Обратного пути у народных республик нет
Дмитрий уверен, что обратного хода для народных республик нет. Снова вернуться в Украину никто не захочет — слишком большая цена уплачена, слишком много судеб исковеркано и положено жизней. Уже никогда не простить сожженные дома, расстрелянные семьи, не объяснить детям, почему киевские власти санкционировали убийства их отцов и матерей.
По словам "Морячка", штаб ополчения достаточно скрупулезно вел учет погибших — потери украинских войск по ротам составили около 28 тысяч человек, свои потери — около 8 тысяч. Такая разница обусловлена тем, что украинская армия постоянно наступала, особенно много солдат положив под Славянском.
"На Саур-Могиле (стратегическая высота близ донецкого Шахтерска) реально видел: когда ее захватили украинские военные, они выкапывали рвы — вывозить своих убитых не стали, так как были в оперативном окружении, поэтому засыпали безымянно. Солдаты там лежат, наверное, по сей день. Я видел эти могилы, когда земля оседает, и оттуда торчат руки, ноги",- вспоминает Дмитрий.
Бойцов трудно не только уберечь, но и похоронить
"У меня был боец во взводе, сам из Славянска, начал войну с самого начала. Не был ни ранен, ни контужен. В армии раньше служил украинской, пограничником был. Хороший солдат. Как-то на одном из привалов отозвал меня в сторону и говорит: "Морячок, выйти хочу, так устал", — вздыхает Дмитрий.
Бойцу тяжело говорить о том, что "стал тогда отговаривать, мол, потерпи еще немного, пусть все закончится, потом в Крым рванем вместе". "Однажды мы ехали в автобусе и попали в засаду. Он был первым, кто погиб. Погиб глупо, мы даже в бой не вступили. Пуля попала ему в голову и спину, тем самым прикрыв меня и еще одного бойца. По-хорошему, я должен был его тогда отпустить… Мы так и не смогли забрать его тело, и трудно понять, что хуже — нелепая гибель или невозможность похоронить по-человечески. Я не знаю, похоронили его или он просто где-то сгнил и лежит на обочине. Как же было трудно потом объяснить отцу, что его сын погиб, и где тело — неизвестно…", — говорит Дмитрий.
"Хотя бы два пальца будут работать — поеду обратно"
"Морячок" был не единственным крымчанином, отправившимся в Новороссию. Правда, многие вернулись домой в цинковых гробах — такова цена права называться героем и настоящим мужчиной, готовым рискнуть всем ради мирного будущего своих детей. По традиции, с крымскими бойцами прощались тихо, только узким кругом, в симферопольском "Доме офицеров".
Когда погибает один — это трагедия, когда второй, третий — это война.
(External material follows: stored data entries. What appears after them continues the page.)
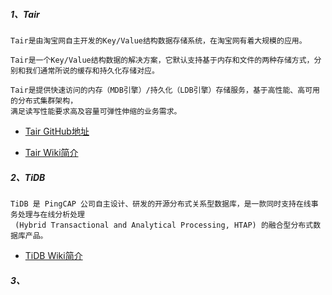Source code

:

##### 1、Tair
    Tair是由淘宝网自主开发的Key/Value结构数据存储系统，在淘宝网有着大规模的应用。
    
    Tair是一个Key/Value结构数据的解决方案，它默认支持基于内存和文件的两种存储方式，分别和我们通常所说的缓存和持久化存储对应。

    Tair是提供快速访问的内存（MDB引擎）/持久化（LDB引擎）存储服务，基于高性能、高可用的分布式集群架构，
    满足读写性能要求高及容量可弹性伸缩的业务需求。

* [Tair GitHub地址](https://github.com/alibaba/tair)

* [Tair Wiki简介](https://github.com/alibaba/tair/wiki/中文主页)

##### 2、TiDB
    TiDB 是 PingCAP 公司自主设计、研发的开源分布式关系型数据库，是一款同时支持在线事务处理与在线分析处理
     (Hybrid Transactional and Analytical Processing, HTAP) 的融合型分布式数据库产品。
     
* [TiDB Wiki简介](https://docs.pingcap.com/zh/tidb/v4.0)

##### 3、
Над всеми не наплачешься, всех не пережалеешь. Морячок признается, что после войны трудно привыкнуть к гражданской жизни, к тому, что твое плечо уже не чувствует тяжесть автомата. Тянет обратно, ведь там все ясно, есть черное и белое, есть враг и есть друг. Там ценишь друзей, ведь в любую секунду война может забрать их у тебя навсегда.
"Если с рукой все будет нормально, хотя бы два пальца будут работать, я поеду обратно",- говорит доброволец.
Война в Новороссии — война за правое дело, а те из ополченцев, кто на ней погиб — настоящие герои, считает "Морячок". И верит, что имена отдавших жизни за будущее Новороссии будут высечены на гранитных плитах и останутся в сердцах потомков.